1. Change Your Daily Routine
One of the easiest ways to make a change in your fitness is by tweaking the things you do on a regular basis into something more physically challenging. If you live near your school or office, trade the car for a bike, bus, train or longer walk. If you have to drive, try parking a little further each day to get your heart rate going. Moving about 5,000 steps a day is already a victory in itself and you can get closer to the number by getting your feet moving in new ways.

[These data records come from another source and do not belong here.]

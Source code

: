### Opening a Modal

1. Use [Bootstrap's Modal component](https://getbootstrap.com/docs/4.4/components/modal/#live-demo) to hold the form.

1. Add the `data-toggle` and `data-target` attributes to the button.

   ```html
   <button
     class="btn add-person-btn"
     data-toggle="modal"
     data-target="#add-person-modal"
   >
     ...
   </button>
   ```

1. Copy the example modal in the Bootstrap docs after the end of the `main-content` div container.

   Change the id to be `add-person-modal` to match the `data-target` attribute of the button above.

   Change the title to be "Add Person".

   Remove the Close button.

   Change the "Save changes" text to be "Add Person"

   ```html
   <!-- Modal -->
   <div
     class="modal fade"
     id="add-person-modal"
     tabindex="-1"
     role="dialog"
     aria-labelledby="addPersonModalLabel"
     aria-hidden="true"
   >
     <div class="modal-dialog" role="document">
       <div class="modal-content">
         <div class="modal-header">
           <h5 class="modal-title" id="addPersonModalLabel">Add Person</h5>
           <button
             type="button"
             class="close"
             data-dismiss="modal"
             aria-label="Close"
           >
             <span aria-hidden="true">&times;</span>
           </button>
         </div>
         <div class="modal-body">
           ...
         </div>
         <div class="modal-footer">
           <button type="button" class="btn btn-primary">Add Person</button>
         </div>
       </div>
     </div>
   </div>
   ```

For instant weights, you can ditch a shopping cart for baskets while heading to do your groceries. Sure, it may only add about 2 to 3 pounds, but that’s working your muscles more than you may have on a regular day. Another simple routine switch is opting for stairs instead of the elevator. Bonus: It gets easier on the way down so though you may struggle at 8 a.m. on a Monday, your feet will thank you at the end of the day.
2. Use the Buddy System
There’s nothing like a good exercise pal to keep you responsible to sticking to a workout schedule. They provide a powerful combination of support, accountability and motivation. You’ll find yourself working harder and practicing perfect attendance when you’ve got someone looking over your shoulder. You can also take it an extra step and build in competition among each other to fulfill your goals.
Social support is also one of the most powerful factors in getting the sedentary to move. Whether it’s the fear of missing out by skipping a workout, or looking to impress your friend with your newly found stamina, a fitness buddy is a perfect start to lifting yourself – and your spirits – this spring.
3. Join an Exercise Program
For many, the challenge of getting fit is not in the motivation itself, but the lack of knowledge on what you’re even supposed to be doing. Group fitness classes are a cost-effective way to get the benefits of both the buddy system and a personal trainer. Not only can they be incredibly fun, you’re still holding on to accountability of attending a workout while having a coach walk you through the basics.
The caveat here, if you’re like me, is you may hop off the workout train if you get too bored or used to a class. I started using ClassPass as my gateway to personal fitness because it let me do a little bit of this and that without the commitment to one routine or one studio. By the time you find the program that’s right for you, you’ll have developed a healthy habit that will last you through the year.
4. Support a Charity or Wellness Campaign
If the motivation you need is knowing that you’re making a difference in someone else’s life, there are easy ways to support a cause by getting active. There arecountless apps that encourage users to log activity in exchange for a donation from a sponsor. Kick it up a notch by taking this time to start training for a charity run that supports what you’re passionate about.
We also live in a connected age where, if we’re being honest, a lot of people find incentives in doing things to humbly brag about it via social media. Telecommunications giant, AT&T, is putting resources into pushing its community to take an extra step by incorporating more wearables and device accessories into their routine through its #GetActive campaign.
Mental health benefits of exercise can happen by simply getting out of the house. The benefits multiply if you run, walk, bike, swim or lift weights. Taking it a step further starts to pull in the physical benefits including lowering risk of heart disease, high blood pressure and other chronic illnesses.
April is the proverbial starting line to personal goal beating for wellness enthusiasts. Whether training for a marathon, a 5K or looking to catch spring fever, this could be the month to get started.